Within these groups of providers are various types of policy and package aimed at differing business premises and trades for which property insurance quotes are provided.

Office packages cover all businesses operating from offices, for both buildings and contents. Many offices are rented and the tenants can get quotes online to compare for just the contents property.

Commercial property insurance comparisons for landlords and let property are widely available online from comparison sites, insurers and brokers, for when buildings only cover is required by the owner.

Similarly with a shop package which covers buildings and contents insurance for all types of high street properties from shops to take-aways and restaurants, quotes can be obtained from all three sources online and for either building or contents risks combined, or alone.
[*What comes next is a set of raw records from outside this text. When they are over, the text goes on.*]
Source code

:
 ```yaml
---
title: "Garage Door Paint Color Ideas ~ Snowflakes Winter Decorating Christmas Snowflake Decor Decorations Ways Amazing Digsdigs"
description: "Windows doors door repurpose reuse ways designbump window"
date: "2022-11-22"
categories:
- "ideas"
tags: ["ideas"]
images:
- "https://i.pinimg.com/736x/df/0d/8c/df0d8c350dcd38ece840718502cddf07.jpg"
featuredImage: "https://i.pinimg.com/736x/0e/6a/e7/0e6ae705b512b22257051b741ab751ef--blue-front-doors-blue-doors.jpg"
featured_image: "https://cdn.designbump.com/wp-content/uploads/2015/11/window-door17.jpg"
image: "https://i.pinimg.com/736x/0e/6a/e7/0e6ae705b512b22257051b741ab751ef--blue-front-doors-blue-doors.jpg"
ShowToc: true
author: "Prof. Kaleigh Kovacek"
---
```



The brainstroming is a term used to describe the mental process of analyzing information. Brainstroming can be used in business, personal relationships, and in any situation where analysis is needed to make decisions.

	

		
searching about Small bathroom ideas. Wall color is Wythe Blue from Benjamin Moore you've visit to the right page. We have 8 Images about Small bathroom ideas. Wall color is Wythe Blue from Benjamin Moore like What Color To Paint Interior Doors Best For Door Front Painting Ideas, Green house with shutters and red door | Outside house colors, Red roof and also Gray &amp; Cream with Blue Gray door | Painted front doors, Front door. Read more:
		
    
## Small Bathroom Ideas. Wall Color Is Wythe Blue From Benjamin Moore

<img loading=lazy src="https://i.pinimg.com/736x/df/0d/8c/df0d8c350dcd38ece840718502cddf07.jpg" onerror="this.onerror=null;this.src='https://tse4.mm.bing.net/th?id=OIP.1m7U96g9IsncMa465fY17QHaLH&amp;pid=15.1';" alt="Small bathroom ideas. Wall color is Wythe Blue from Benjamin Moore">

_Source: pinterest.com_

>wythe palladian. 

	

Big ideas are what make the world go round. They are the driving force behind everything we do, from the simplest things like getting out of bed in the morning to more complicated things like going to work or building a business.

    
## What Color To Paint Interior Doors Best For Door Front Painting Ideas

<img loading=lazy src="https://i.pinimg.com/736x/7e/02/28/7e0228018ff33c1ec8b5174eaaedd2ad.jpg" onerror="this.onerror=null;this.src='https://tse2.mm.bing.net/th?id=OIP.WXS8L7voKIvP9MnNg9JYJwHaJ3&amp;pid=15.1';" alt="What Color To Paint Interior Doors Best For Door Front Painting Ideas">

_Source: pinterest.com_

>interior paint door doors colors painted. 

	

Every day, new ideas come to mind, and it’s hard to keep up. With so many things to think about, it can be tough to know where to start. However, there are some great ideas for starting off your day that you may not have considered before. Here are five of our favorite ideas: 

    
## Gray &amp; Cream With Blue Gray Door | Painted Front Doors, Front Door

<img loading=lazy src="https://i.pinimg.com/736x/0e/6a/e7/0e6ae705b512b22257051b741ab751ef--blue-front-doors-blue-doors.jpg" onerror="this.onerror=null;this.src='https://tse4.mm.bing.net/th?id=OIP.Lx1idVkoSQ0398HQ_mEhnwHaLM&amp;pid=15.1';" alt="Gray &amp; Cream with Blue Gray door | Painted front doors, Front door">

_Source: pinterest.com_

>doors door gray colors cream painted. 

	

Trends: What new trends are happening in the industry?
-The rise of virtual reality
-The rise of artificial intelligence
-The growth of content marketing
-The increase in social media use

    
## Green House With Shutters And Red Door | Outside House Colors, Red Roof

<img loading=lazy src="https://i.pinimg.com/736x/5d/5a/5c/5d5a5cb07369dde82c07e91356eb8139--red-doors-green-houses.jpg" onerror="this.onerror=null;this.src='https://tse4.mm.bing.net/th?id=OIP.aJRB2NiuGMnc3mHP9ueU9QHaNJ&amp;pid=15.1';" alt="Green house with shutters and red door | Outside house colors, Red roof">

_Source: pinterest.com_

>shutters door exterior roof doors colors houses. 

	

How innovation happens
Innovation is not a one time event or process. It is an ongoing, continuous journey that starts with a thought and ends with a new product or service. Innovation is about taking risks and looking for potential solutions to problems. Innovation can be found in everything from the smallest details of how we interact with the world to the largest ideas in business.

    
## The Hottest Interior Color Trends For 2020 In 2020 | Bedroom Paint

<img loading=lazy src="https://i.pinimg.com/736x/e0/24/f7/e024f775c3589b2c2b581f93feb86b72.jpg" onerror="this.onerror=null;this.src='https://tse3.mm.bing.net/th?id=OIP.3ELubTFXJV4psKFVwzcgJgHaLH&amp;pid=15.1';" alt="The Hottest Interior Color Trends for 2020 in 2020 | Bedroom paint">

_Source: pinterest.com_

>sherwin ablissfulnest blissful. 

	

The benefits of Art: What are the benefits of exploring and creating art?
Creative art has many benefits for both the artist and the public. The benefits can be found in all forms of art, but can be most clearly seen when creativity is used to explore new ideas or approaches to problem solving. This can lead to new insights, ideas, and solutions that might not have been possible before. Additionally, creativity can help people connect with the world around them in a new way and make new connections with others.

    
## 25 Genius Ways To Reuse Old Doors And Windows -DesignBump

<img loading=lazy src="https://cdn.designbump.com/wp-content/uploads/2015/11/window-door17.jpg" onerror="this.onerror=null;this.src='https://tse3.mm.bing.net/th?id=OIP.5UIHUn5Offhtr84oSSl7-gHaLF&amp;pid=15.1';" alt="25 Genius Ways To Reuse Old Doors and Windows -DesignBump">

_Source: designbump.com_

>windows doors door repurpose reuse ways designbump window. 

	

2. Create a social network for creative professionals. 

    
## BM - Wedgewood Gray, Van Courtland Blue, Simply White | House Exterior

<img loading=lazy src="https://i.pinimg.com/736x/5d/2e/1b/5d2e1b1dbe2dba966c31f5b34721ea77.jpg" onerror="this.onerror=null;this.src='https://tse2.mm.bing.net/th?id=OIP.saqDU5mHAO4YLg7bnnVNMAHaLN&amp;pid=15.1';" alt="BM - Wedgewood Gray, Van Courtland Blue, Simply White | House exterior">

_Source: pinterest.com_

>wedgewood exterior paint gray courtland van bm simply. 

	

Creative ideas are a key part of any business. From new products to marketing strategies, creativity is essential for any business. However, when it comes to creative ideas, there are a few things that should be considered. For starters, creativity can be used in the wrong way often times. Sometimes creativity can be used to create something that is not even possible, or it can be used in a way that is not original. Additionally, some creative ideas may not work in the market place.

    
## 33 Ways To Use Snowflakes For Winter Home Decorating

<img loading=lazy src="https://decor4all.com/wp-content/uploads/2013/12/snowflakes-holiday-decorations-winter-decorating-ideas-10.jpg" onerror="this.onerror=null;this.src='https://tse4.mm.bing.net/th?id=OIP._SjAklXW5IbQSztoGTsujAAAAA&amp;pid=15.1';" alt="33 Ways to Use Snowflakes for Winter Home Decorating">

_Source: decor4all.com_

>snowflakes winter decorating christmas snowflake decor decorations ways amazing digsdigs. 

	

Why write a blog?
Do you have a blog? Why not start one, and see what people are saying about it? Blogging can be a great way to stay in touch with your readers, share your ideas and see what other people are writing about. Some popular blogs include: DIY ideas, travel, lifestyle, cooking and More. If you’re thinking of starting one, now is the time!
Even those larger businesses that use the services of an intermediary due to the complex nature of their business, can easily compare commercial property insurance online to assert or not as the case may be, that their broker is providing the best deal.

Where a commercial enterprise does not fit a standard online property insurance quotation system, the business owner will need to complete a more comprehensive application which specifies the property risks they wish to insure.

This is known as a commercial combined property insurance policy and it is not possible due the multitude of various businesses that do not fit standard underwriting criteria, to compare quotes for these types of commercial property online.

As with all insurance it is a straight-forward process to search online and shop around for commercial property cover. When comparing prices and premiums online it is important to remember to compare the policy covers as well, as not all policies are the same.

If you are a small business owner with a turnover of under 2 million per annum and no more than fifty employees then the Internet can provide some of the best value quotes available in the current property insurance market.